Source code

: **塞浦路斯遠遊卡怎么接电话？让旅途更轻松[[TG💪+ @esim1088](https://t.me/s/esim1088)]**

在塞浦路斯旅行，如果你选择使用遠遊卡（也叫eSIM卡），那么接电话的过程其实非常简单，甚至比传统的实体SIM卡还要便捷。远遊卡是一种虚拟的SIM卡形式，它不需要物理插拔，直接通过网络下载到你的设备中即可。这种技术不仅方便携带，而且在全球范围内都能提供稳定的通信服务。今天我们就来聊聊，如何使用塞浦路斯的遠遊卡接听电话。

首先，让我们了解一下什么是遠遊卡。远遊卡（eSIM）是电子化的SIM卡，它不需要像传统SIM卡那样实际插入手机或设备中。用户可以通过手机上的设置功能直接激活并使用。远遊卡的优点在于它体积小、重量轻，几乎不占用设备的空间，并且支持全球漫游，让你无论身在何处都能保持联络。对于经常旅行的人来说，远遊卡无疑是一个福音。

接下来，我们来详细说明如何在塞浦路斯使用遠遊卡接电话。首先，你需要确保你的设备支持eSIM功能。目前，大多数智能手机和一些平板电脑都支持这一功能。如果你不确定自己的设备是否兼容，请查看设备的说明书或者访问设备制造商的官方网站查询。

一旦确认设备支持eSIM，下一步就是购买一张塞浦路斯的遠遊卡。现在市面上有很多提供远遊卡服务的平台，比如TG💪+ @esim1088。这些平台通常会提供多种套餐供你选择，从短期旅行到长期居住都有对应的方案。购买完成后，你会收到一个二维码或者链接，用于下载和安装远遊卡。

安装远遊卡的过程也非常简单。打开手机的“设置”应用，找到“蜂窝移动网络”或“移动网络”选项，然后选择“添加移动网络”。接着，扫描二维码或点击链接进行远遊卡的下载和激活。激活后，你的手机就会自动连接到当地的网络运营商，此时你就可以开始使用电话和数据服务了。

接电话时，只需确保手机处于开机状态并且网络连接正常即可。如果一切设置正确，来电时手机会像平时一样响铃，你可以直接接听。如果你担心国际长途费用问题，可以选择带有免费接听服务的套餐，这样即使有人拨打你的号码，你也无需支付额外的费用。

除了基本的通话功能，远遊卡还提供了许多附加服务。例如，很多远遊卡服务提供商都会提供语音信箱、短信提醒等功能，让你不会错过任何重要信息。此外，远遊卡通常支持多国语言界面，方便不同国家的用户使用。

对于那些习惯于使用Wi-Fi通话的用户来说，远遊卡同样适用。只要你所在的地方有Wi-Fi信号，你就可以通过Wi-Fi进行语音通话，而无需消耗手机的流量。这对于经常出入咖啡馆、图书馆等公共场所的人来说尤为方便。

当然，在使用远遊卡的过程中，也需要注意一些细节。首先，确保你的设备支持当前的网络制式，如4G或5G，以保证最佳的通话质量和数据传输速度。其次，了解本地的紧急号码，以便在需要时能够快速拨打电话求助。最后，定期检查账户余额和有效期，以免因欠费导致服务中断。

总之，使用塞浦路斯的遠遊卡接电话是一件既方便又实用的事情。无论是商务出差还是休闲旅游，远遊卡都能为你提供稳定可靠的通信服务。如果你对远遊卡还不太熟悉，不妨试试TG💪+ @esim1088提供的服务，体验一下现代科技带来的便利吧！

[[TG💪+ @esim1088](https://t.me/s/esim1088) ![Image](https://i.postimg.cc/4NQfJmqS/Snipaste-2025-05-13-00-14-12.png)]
----
- TASK REQUIREMENTS
All lines above between those holding "首先，让我们了解一下什么是遠" and "当然，在使用远遊卡的过程中，", inclusive, must be set down unchanged, and no other line may be included.

- FINISHED EXERCISE
首先，让我们了解一下什么是遠遊卡。远遊卡（eSIM）是电子化的SIM卡，它不需要像传统SIM卡那样实际插入手机或设备中。用户可以通过手机上的设置功能直接激活并使用。远遊卡的优点在于它体积小、重量轻，几乎不占用设备的空间，并且支持全球漫游，让你无论身在何处都能保持联络。对于经常旅行的人来说，远遊卡无疑是一个福音。

接下来，我们来详细说明如何在塞浦路斯使用遠遊卡接电话。首先，你需要确保你的设备支持eSIM功能。目前，大多数智能手机和一些平板电脑都支持这一功能。如果你不确定自己的设备是否兼容，请查看设备的说明书或者访问设备制造商的官方网站查询。

一旦确认设备支持eSIM，下一步就是购买一张塞浦路斯的遠遊卡。现在市面上有很多提供远遊卡服务的平台，比如TG💪+ @esim1088。这些平台通常会提供多种套餐供你选择，从短期旅行到长期居住都有对应的方案。购买完成后，你会收到一个二维码或者链接，用于下载和安装远遊卡。

安装远遊卡的过程也非常简单。打开手机的“设置”应用，找到“蜂窝移动网络”或“移动网络”选项，然后选择“添加移动网络”。接着，扫描二维码或点击链接进行远遊卡的下载和激活。激活后，你的手机就会自动连接到当地的网络运营商，此时你就可以开始使用电话和数据服务了。

接电话时，只需确保手机处于开机状态并且网络连接正常即可。如果一切设置正确，来电时手机会像平时一样响铃，你可以直接接听。如果你担心国际长途费用问题，可以选择带有免费接听服务的套餐，这样即使有人拨打你的号码，你也无需支付额外的费用。

除了基本的通话功能，远遊卡还提供了许多附加服务。例如，很多远遊卡服务提供商都会提供语音信箱、短信提醒等功能，让你不会错过任何重要信息。此外，远遊卡通常支持多国语言界面，方便不同国家的用户使用。

对于那些习惯于使用Wi-Fi通话的用户来说，远遊卡同样适用。只要你所在的地方有Wi-Fi信号，你就可以通过Wi-Fi进行语音通话，而无需消耗手机的流量。这对于经常出入咖啡馆、图书馆等公共场所的人来说尤为方便。

当然，在使用远遊卡的过程中，也需要注意一些细节。首先，确保你的设备支持当前的网络制式，如4G或5G，以保证最佳的通话质量和数据传输速度。其次，了解本地的紧急号码，以便在需要时能够快速拨打电话求助。最后，定期检查账户余额和有效期，以免因欠费导致服务中断。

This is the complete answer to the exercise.